Des sources internes confirment en effet que l'indication de l'ancien Saint-Office de l'époque, en accord avec la majorité de l'épiscopat consulté, était sans équivoque et en faveur du maintien de Summorum Pontificum, mais ce qui a conditionné la décision de François était surtout la volonté des dirigeants d'un autre dicastère, celui du culte divin et de la discipline des sacrements.

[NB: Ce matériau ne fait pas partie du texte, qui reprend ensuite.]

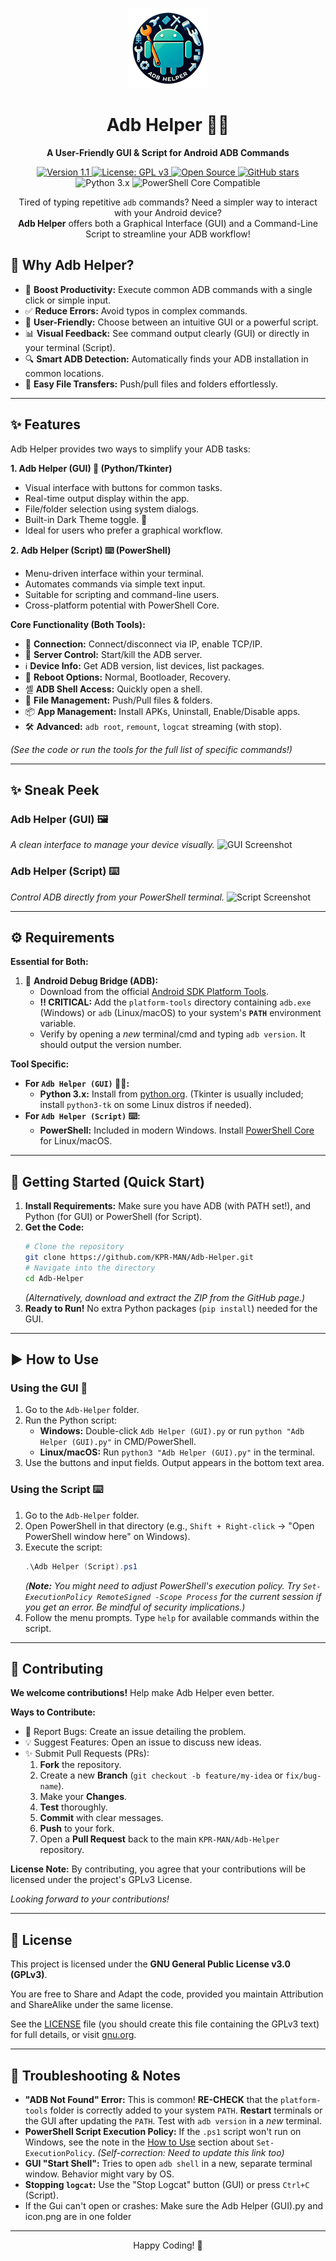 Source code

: <p align="center">
  <img src="assets/icon.png" alt="Adb Helper Icon" width="128"/>
</p>

<h1 align="center">Adb Helper 📱✨</h1>

<p align="center">
  <strong>A User-Friendly GUI & Script for Android ADB Commands</strong>
</p>

<p align="center">
  <!-- Version Badge -->
  <a href="https://github.com/KPR-MAN/Adb-Helper/releases">
    <img src="https://img.shields.io/github/v/release/KPR-MAN/Adb-Helper?display_name=tag&sort=semver&logo=github" alt="Version 1.1">
  </a>
  <!-- License Badge -->
  <a href="https://www.gnu.org/licenses/gpl-3.0">
    <img src="https://img.shields.io/badge/License-GPLv3-blue.svg?logo=gnu" alt="License: GPL v3">
  </a>
  <!-- Open Source Badge -->
  <a href="https://opensource.org/">
    <img src="https://img.shields.io/badge/Open_Source-%E2%9C%93-brightgreen?logo=opensourceinitiative" alt="Open Source">
  </a>
  <!-- GitHub Stars Badge -->
  <a href="https://github.com/KPR-MAN/Adb-Helper">
    <img src="https://img.shields.io/github/stars/KPR-MAN/Adb-Helper?style=social" alt="GitHub stars">
  </a>
  <!-- Python and PowerShell Badges -->
  <img src="https://img.shields.io/badge/Python-3.x-blue?logo=python" alt="Python 3.x">
  <img src="https://img.shields.io/badge/PowerShell-Core-blueviolet?logo=powershell" alt="PowerShell Core Compatible">
</p>

<p align="center">
  Tired of typing repetitive <code>adb</code> commands? Need a simpler way to interact with your Android device? <br />
  <strong>Adb Helper</strong> offers both a Graphical Interface (GUI) and a Command-Line Script to streamline your ADB workflow!
</p>

## 🤔 Why Adb Helper?

*   🚀 **Boost Productivity:** Execute common ADB commands with a single click or simple input.
*   ✅ **Reduce Errors:** Avoid typos in complex commands.
*   🤩 **User-Friendly:** Choose between an intuitive GUI or a powerful script.
*   📊 **Visual Feedback:** See command output clearly (GUI) or directly in your terminal (Script).
*   🔍 **Smart ADB Detection:** Automatically finds your ADB installation in common locations.
*   💾 **Easy File Transfers:** Push/pull files and folders effortlessly.

---

## ✨ Features

Adb Helper provides two ways to simplify your ADB tasks:

**1. Adb Helper (GUI) 🎨 (Python/Tkinter)**
*   Visual interface with buttons for common tasks.
*   Real-time output display within the app.
*   File/folder selection using system dialogs.
*   Built-in Dark Theme toggle. 🌙
*   Ideal for users who prefer a graphical workflow.

**2. Adb Helper (Script) ⌨️ (PowerShell)**
*   Menu-driven interface within your terminal.
*   Automates commands via simple text input.
*   Suitable for scripting and command-line users.
*   Cross-platform potential with PowerShell Core.

**Core Functionality (Both Tools):**

*   🔗 **Connection:** Connect/disconnect via IP, enable TCP/IP.
*   🔌 **Server Control:** Start/kill the ADB server.
*   ℹ️ **Device Info:** Get ADB version, list devices, list packages.
*   🔄 **Reboot Options:** Normal, Bootloader, Recovery.
*   셸 **ADB Shell Access:** Quickly open a shell.
*   📂 **File Management:** Push/Pull files & folders.
*   📦 **App Management:** Install APKs, Uninstall, Enable/Disable apps.
*   🛠️ **Advanced:** `adb root`, `remount`, `logcat` streaming (with stop).

*(See the code or run the tools for the full list of specific commands!)*

---

## ✨ Sneak Peek

### Adb Helper (GUI) 🖼️
*A clean interface to manage your device visually.*
![GUI Screenshot](https://github.com/user-attachments/assets/2d599db7-8825-4b02-9b00-210cf728b1d3)

### Adb Helper (Script) ⌨️
*Control ADB directly from your PowerShell terminal.*
![Script Screenshot](https://github.com/user-attachments/assets/b7bd4e36-3d31-426e-a89e-5db43290563e)

---

## ⚙️ Requirements

**Essential for Both:**

1.  🤖 **Android Debug Bridge (ADB):**
    *   Download from the official [Android SDK Platform Tools](https://developer.android.com/tools/releases/platform-tools).
    *   **‼️ CRITICAL:** Add the `platform-tools` directory containing `adb.exe` (Windows) or `adb` (Linux/macOS) to your system's **`PATH`** environment variable.
    *   Verify by opening a *new* terminal/cmd and typing `adb version`. It should output the version number.

**Tool Specific:**

*   **For `Adb Helper (GUI)` 🎨🐍:**
    *   **Python 3.x:** Install from [python.org](https://www.python.org/). (Tkinter is usually included; install `python3-tk` on some Linux distros if needed).
*   **For `Adb Helper (Script)` ⌨️:**
    *   **PowerShell:** Included in modern Windows. Install [PowerShell Core](https://learn.microsoft.com/powershell/scripting/install/installing-powershell) for Linux/macOS.

---

## 🚀 Getting Started (Quick Start)

1.  **Install Requirements:** Make sure you have ADB (with PATH set!), and Python (for GUI) or PowerShell (for Script).
2.  **Get the Code:**
    ```bash
    # Clone the repository
    git clone https://github.com/KPR-MAN/Adb-Helper.git
    # Navigate into the directory
    cd Adb-Helper
    ```
    *(Alternatively, download and extract the ZIP from the GitHub page.)*
3.  **Ready to Run!** No extra Python packages (`pip install`) needed for the GUI.

---

## ▶️ How to Use

### Using the GUI 🎨

1.  Go to the `Adb-Helper` folder.
2.  Run the Python script:
    *   **Windows:** Double-click `Adb Helper (GUI).py` or run `python "Adb Helper (GUI).py"` in CMD/PowerShell.
    *   **Linux/macOS:** Run `python3 "Adb Helper (GUI).py"` in the terminal.
3.  Use the buttons and input fields. Output appears in the bottom text area.

### Using the Script ⌨️

1.  Go to the `Adb-Helper` folder.
2.  Open PowerShell in that directory (e.g., `Shift + Right-click` -> "Open PowerShell window here" on Windows).
3.  Execute the script:
    ```powershell
    .\Adb Helper (Script).ps1
    ```
    *(**Note:** You might need to adjust PowerShell's execution policy. Try `Set-ExecutionPolicy RemoteSigned -Scope Process` for the current session if you get an error. Be mindful of security implications.)*
4.  Follow the menu prompts. Type `help` for available commands within the script.

---

## 🤝 Contributing

**We welcome contributions!** Help make Adb Helper even better.

**Ways to Contribute:**

*   🐛 Report Bugs: Create an issue detailing the problem.
*   💡 Suggest Features: Open an issue to discuss new ideas.
*   ✨ Submit Pull Requests (PRs):
    1.  **Fork** the repository.
    2.  Create a new **Branch** (`git checkout -b feature/my-idea` or `fix/bug-name`).
    3.  Make your **Changes**.
    4.  **Test** thoroughly.
    5.  **Commit** with clear messages.
    6.  **Push** to your fork.
    7.  Open a **Pull Request** back to the main `KPR-MAN/Adb-Helper` repository.

**License Note:** By contributing, you agree that your contributions will be licensed under the project's GPLv3 License.

*Looking forward to your contributions!*

---

## 📜 License

This project is licensed under the **GNU General Public License v3.0 (GPLv3)**.

You are free to Share and Adapt the code, provided you maintain Attribution and ShareAlike under the same license.

See the [LICENSE](LICENSE) file (you should create this file containing the GPLv3 text) for full details, or visit [gnu.org](https://www.gnu.org/licenses/gpl-3.0.html).

---

## 📌 Troubleshooting & Notes

*   **"ADB Not Found" Error:** This is common! **RE-CHECK** that the `platform-tools` folder is correctly added to your system `PATH`. **Restart** terminals or the GUI after updating the `PATH`. Test with `adb version` in a *new* terminal.
*   **PowerShell Script Execution Policy:** If the `.ps1` script won't run on Windows, see the note in the [How to Use](#user-content-using-the-script-%EF%B8%8F) section about `Set-ExecutionPolicy`. *(Self-correction: Need to update this link too)*
*   **GUI "Start Shell":** Tries to open `adb shell` in a new, separate terminal window. Behavior might vary by OS.
*   **Stopping `logcat`:** Use the "Stop Logcat" button (GUI) or press `Ctrl+C` (Script).
*   If the Gui can't open or crashes: Make sure the Adb Helper (GUI).py and icon.png are in one folder

---

<p align="center">Happy Coding! 🎉</p>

Le tollé suscité par ce Watergate du Vatican ne doit en aucun cas être perçu comme une pression exercée sur Léon XIV pour qu'il abroge Traditionis custodes, car la possibilité d'abroger, ou du moins de révoquer, le motu proprio de 2021 dépend de la révélation de ces faits (graves). Il semble peu probable que le pape régnant, promoteur d'unité et prêcheur de paix, ne veuille pas dénouer ce nœud, dont il connaît l'ampleur et les conséquences. Peut-être le fera-t-il en assouplissant l'application des mesures restrictives centralisées à Rome par le Dicastère pour le Culte divin, avec des intentions opposées à celles qui pourraient motiver Prévost. Cela exige patience et intelligence, qualités que le nouveau pape possède en abondance.